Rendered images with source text

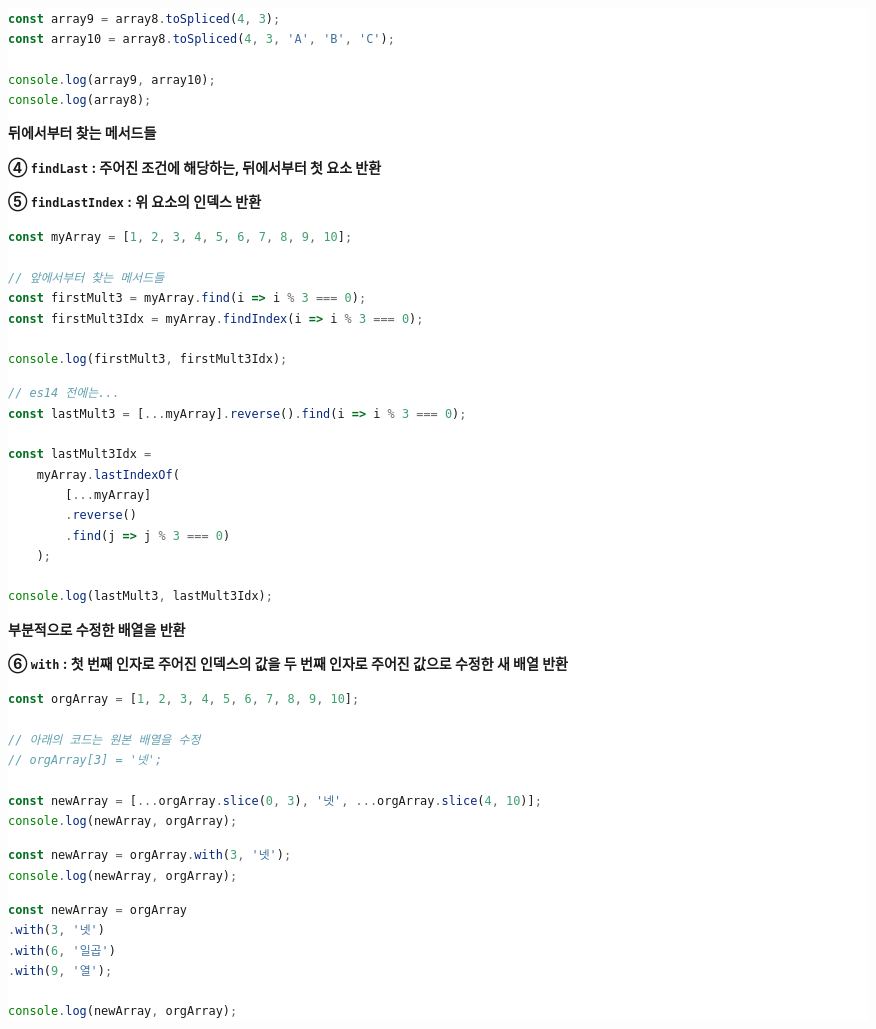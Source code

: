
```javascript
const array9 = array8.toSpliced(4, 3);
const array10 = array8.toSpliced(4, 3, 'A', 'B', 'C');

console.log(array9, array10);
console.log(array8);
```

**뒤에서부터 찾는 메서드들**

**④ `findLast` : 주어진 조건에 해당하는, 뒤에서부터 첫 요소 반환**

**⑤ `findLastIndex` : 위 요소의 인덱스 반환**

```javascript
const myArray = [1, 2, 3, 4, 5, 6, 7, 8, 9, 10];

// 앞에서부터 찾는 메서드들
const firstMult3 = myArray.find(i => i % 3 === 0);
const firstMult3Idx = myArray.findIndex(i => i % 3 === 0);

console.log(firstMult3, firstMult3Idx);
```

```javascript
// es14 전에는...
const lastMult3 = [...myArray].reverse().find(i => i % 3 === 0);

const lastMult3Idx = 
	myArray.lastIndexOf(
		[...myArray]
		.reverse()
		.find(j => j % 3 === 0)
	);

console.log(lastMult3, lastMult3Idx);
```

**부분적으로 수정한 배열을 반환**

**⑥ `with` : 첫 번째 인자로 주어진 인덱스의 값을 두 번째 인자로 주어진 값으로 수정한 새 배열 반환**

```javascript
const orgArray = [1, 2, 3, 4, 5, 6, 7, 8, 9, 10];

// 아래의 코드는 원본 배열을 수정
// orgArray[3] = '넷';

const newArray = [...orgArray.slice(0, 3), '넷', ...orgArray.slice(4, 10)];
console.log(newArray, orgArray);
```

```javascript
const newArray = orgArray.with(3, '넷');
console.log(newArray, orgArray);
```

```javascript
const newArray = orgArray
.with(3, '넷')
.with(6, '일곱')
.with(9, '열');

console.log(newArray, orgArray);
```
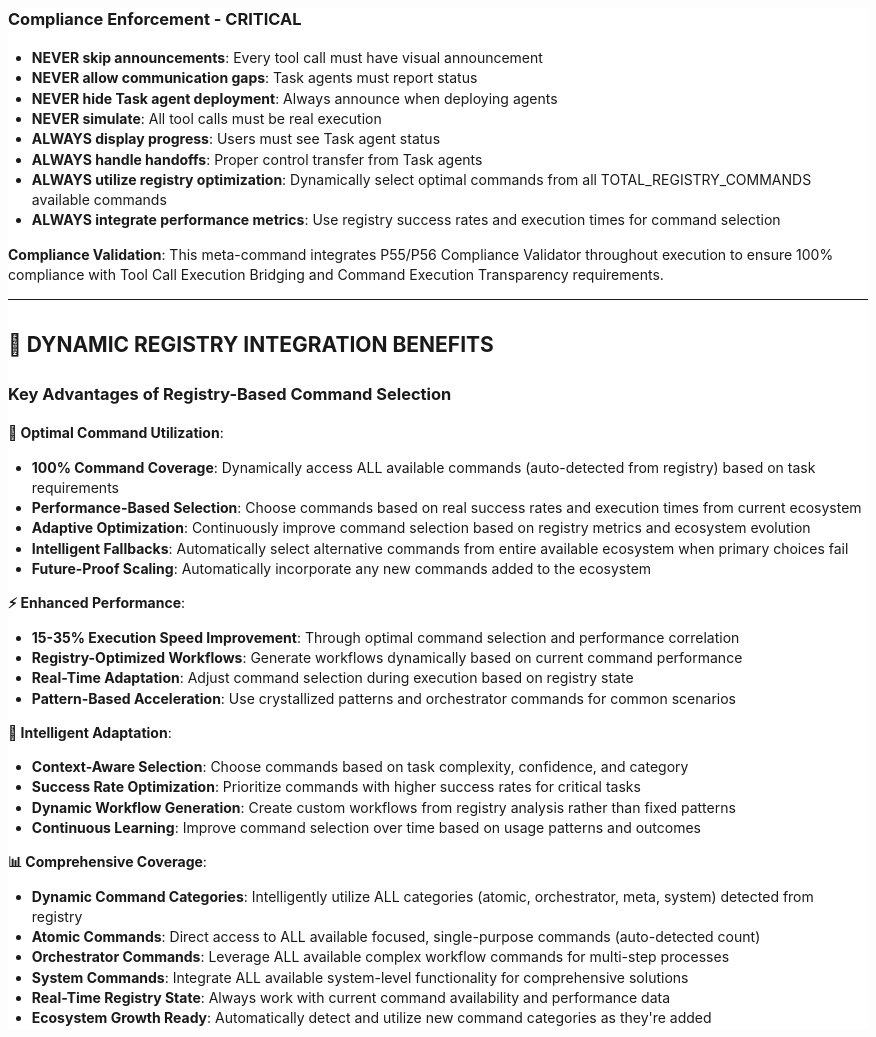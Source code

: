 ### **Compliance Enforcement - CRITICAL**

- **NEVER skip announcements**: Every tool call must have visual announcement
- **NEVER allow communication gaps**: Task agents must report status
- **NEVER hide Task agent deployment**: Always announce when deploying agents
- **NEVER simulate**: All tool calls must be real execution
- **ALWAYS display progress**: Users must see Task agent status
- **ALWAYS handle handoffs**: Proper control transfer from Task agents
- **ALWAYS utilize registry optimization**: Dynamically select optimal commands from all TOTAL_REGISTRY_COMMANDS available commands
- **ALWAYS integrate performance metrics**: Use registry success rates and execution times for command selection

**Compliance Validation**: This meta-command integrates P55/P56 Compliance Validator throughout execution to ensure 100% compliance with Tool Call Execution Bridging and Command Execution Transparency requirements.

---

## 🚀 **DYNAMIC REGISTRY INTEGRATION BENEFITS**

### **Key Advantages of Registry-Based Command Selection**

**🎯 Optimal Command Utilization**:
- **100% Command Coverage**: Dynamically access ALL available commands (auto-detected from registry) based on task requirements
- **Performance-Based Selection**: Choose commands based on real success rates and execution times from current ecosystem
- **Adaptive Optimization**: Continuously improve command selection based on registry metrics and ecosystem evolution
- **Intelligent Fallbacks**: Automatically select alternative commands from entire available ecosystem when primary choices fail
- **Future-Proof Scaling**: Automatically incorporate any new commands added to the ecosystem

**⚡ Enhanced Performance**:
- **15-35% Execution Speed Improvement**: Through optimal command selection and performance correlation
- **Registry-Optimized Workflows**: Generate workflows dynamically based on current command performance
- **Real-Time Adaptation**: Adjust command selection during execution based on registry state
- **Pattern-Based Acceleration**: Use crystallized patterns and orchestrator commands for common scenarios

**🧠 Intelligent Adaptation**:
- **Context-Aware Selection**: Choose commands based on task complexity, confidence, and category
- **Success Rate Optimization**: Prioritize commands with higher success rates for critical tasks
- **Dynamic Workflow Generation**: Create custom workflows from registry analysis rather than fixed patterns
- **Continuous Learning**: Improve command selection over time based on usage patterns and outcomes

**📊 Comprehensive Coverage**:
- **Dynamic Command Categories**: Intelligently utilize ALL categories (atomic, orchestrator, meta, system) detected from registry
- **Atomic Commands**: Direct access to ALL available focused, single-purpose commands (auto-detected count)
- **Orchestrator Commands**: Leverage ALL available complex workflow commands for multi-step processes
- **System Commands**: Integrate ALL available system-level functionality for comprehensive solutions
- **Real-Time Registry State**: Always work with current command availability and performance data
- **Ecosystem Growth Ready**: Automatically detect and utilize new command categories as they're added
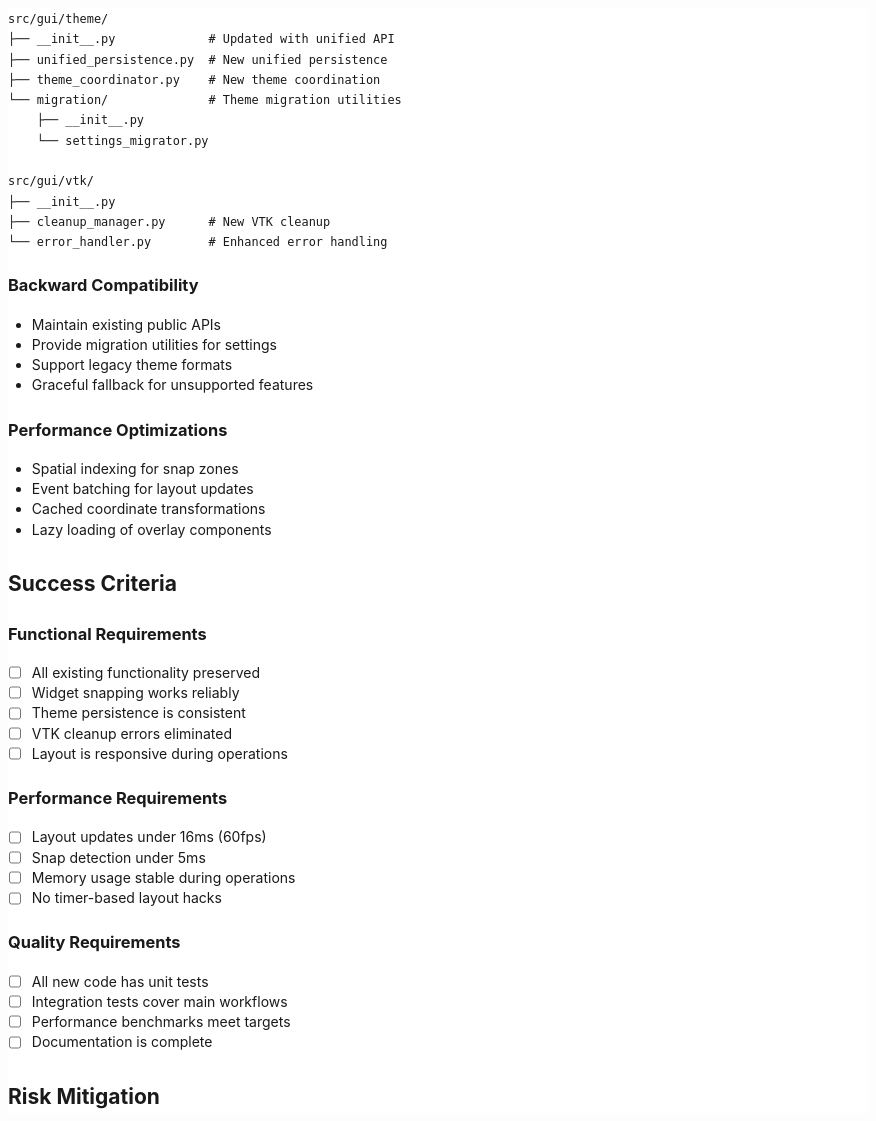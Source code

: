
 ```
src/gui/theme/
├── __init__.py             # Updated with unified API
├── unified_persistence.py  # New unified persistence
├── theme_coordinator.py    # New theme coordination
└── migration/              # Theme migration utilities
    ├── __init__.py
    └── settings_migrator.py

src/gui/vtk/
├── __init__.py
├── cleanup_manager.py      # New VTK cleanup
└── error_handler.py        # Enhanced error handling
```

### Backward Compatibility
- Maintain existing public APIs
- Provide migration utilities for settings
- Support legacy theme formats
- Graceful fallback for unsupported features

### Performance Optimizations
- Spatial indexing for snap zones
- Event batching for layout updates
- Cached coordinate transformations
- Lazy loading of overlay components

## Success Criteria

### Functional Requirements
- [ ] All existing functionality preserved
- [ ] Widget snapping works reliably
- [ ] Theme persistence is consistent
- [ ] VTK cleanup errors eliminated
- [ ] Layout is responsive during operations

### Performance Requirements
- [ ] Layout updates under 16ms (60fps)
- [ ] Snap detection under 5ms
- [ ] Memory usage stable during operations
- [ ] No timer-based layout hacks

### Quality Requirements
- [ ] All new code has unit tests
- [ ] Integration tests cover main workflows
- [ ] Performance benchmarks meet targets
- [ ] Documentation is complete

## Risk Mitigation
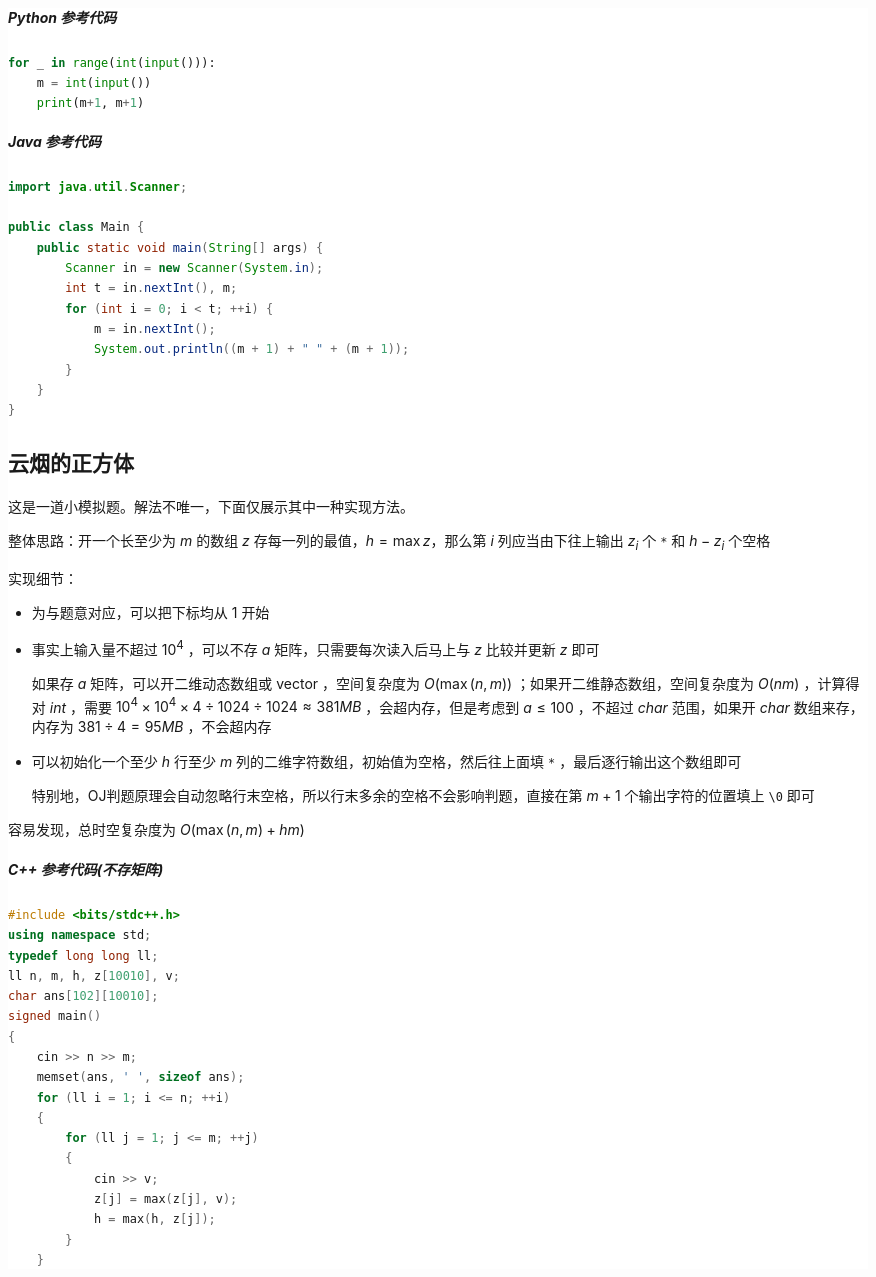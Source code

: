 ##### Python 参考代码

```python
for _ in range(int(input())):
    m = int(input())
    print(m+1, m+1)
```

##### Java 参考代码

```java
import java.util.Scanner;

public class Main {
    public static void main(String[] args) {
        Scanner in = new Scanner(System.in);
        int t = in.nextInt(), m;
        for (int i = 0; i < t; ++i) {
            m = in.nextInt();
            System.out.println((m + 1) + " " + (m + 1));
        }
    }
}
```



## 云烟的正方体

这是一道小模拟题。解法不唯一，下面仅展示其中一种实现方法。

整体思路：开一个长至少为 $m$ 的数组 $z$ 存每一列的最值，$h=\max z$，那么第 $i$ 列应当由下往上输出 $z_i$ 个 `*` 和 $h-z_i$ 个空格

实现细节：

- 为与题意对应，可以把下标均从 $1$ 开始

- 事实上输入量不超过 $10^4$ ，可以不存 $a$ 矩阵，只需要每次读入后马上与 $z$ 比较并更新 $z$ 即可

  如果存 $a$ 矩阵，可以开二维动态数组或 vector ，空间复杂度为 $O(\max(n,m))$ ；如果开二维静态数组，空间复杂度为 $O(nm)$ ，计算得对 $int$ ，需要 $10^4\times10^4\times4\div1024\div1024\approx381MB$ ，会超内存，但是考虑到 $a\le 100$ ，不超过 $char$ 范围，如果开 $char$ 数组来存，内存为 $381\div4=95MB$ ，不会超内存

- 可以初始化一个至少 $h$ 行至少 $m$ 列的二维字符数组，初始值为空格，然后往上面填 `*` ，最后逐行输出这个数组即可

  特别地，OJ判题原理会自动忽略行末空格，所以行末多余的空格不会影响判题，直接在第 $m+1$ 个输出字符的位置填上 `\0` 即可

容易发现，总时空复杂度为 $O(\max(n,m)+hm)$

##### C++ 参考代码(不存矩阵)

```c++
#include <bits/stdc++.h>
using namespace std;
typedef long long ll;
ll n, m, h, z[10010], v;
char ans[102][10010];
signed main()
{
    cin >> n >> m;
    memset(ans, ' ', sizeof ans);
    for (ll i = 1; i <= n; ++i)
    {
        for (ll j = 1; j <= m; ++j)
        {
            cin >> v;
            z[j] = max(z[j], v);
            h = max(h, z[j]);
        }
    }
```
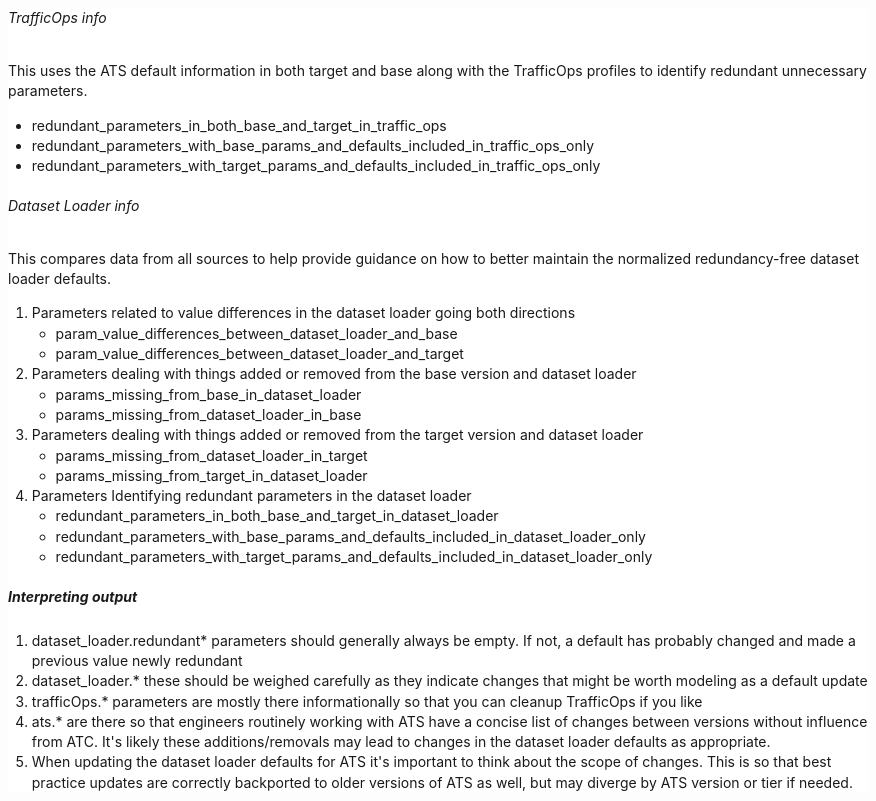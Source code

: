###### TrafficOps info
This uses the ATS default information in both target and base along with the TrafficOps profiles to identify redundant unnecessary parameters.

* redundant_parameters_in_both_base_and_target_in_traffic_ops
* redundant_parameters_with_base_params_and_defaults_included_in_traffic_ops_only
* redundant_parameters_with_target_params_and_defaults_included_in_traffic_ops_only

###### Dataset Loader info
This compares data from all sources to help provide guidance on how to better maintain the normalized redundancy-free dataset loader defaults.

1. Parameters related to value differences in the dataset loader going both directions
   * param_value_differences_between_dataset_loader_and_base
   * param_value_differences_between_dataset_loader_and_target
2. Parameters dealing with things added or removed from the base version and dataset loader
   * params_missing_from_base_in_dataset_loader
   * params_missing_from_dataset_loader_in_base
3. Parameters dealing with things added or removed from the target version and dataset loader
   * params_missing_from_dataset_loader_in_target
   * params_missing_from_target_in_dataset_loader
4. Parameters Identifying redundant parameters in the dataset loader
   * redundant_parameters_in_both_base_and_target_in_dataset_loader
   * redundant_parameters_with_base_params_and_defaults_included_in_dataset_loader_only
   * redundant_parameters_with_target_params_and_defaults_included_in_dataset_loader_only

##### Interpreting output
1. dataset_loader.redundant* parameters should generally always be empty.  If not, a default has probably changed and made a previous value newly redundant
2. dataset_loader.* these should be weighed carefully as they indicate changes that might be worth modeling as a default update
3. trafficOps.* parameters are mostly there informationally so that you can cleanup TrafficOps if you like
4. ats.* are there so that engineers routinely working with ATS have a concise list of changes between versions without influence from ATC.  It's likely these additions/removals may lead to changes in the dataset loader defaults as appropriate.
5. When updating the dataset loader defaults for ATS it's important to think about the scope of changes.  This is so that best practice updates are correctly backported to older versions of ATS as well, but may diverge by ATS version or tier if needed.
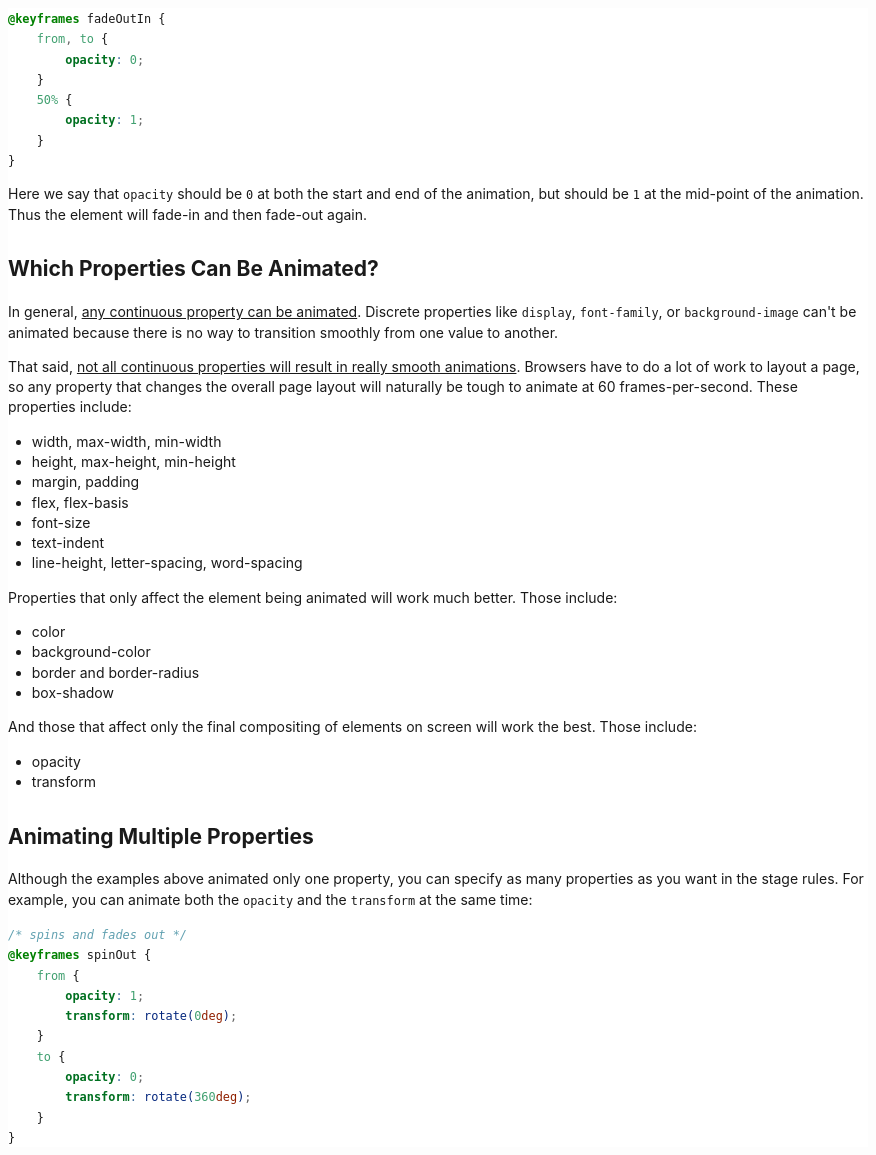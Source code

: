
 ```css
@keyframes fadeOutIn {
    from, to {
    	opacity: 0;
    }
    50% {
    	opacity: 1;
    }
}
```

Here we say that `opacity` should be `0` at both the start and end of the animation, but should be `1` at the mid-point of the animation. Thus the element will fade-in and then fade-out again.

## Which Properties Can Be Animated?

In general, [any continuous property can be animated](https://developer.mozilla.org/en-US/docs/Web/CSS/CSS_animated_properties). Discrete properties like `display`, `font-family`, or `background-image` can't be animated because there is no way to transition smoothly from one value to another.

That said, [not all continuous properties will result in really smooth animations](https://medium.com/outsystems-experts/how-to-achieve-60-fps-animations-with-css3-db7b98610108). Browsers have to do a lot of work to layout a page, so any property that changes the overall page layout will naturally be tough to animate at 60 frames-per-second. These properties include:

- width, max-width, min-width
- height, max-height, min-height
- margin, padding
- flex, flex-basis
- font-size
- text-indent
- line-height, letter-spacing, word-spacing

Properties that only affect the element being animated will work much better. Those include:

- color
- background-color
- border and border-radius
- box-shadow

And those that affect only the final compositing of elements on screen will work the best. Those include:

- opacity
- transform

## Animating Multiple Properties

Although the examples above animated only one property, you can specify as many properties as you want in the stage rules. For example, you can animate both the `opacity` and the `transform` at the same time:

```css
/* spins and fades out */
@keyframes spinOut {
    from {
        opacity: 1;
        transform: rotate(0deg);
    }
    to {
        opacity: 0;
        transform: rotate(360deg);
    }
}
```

[Task brief] Keep only those lines of the records that hold "meta", and return them.

[Result of the exercise]
**Compliance Validation**: This meta-command integrates P55/P56 Compliance Validator throughout execution to ensure 100% compliance with Tool Call Execution Bridging and Command Execution Transparency requirements.
- **Dynamic Command Categories**: Intelligently utilize ALL categories (atomic, orchestrator, meta, system) detected from registry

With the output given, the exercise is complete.